C’est du haut de son thrône un roi précipité,
Qui garde sur son front un trait de majesté.
Une secrette voix à toute heure lui crie
Que la terre n’est point son heureuse patrie ;
Qu’au ciel il doit attendre un état plus parfait.
Et lui-même ici-bas quand est-il satisfait ?
Digne de posseder un bonheur plus solide,
Plein de biens et d’honneurs, il reste toujours vuide.
Il forme encore des vœux dans le sein du plaisir,
Il n’est jamais enfin qu’un éternel desir.
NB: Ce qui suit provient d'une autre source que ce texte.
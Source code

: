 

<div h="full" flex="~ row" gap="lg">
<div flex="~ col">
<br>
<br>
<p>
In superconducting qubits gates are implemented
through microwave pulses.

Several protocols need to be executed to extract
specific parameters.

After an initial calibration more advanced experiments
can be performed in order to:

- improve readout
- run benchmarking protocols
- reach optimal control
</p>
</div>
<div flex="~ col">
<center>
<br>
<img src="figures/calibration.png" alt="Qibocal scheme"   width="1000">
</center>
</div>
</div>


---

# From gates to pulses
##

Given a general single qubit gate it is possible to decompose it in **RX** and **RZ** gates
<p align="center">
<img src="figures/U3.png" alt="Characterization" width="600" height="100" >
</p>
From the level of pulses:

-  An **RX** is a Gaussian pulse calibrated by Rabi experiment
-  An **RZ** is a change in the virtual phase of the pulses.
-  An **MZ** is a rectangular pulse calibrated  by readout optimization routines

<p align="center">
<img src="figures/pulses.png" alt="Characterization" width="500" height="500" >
D’où lui vient sa grandeur ? D’où lui vient sa bassesse ?
Et pourquoi tant de force avec tant de foiblesse ?
Réveillez-vous, mortels, dans la nuit absorbés,
Et connoissez du moins d’où vous êtes tombés.
Non, je ne suis point fait pour posseder la terre.
Quand ne serai-je plus avec moi-même en guerre ?
Qui me délivrera de ce corps de péché ?
Qui brisera la chaîne où je suis attaché ?
Mon cœur toujours rebelle, et contraire à lui-même,
Fait le mal qu’il déteste, et fuit le bien qu’il aime.
Je veux sortir du gouffre où je me vois jetté ;
Je veux… mais que me sert ma foible volonté ?
Legere, irrésolue, incertaine, aveuglée,
Et malgré son néant, d’un fol orgueil enflée,
Voulant tout entreprendre, et n’exécutant rien,
Capable de tout mal, impuissante à tout bien,
Compagne qui m’entraîne au vice que j’abhorre,
Et guide qui ne sert qu’à m’égarer encore.